## What to do
Find and return every line of the data that contains the word "href".

## Given records
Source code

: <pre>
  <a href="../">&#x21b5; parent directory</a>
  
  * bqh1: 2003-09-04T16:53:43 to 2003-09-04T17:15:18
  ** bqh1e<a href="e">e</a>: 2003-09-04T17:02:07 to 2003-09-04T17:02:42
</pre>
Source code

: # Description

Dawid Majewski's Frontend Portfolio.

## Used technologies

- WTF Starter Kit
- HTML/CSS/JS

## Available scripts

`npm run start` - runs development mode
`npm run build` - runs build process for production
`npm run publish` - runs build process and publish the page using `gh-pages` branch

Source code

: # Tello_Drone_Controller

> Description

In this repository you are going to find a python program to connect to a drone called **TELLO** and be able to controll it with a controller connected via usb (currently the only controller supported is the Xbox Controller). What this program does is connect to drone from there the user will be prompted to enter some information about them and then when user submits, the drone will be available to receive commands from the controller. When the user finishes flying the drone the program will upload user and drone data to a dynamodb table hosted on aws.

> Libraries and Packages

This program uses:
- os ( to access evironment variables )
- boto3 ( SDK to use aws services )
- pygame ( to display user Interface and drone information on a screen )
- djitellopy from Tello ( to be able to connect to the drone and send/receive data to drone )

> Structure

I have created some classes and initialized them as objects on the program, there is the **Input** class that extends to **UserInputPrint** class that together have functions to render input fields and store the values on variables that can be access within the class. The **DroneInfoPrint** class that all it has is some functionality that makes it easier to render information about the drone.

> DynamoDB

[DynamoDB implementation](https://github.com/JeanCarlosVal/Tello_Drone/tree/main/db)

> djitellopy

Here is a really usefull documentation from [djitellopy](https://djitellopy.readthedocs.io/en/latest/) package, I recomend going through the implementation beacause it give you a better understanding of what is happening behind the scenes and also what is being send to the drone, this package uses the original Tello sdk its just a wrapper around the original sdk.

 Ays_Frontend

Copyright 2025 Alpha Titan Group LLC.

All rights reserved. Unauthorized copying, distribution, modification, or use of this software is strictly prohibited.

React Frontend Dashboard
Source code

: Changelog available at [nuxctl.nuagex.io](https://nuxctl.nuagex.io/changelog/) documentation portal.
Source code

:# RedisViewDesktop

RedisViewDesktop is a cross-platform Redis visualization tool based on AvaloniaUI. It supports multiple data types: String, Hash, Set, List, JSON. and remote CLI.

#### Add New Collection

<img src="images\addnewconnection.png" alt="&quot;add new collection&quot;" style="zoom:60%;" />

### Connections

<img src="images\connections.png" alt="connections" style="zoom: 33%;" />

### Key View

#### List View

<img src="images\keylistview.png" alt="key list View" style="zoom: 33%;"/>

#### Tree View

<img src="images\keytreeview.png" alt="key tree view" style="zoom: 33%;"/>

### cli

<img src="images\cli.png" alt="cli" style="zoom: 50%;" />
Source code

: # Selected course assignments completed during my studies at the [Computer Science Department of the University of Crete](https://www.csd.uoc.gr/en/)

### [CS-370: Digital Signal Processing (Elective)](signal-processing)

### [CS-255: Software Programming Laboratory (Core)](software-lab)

## Solution for this exercise
  <a href="../">&#x21b5; parent directory</a>
  ** bqh1e<a href="e">e</a>: 2003-09-04T17:02:07 to 2003-09-04T17:02:42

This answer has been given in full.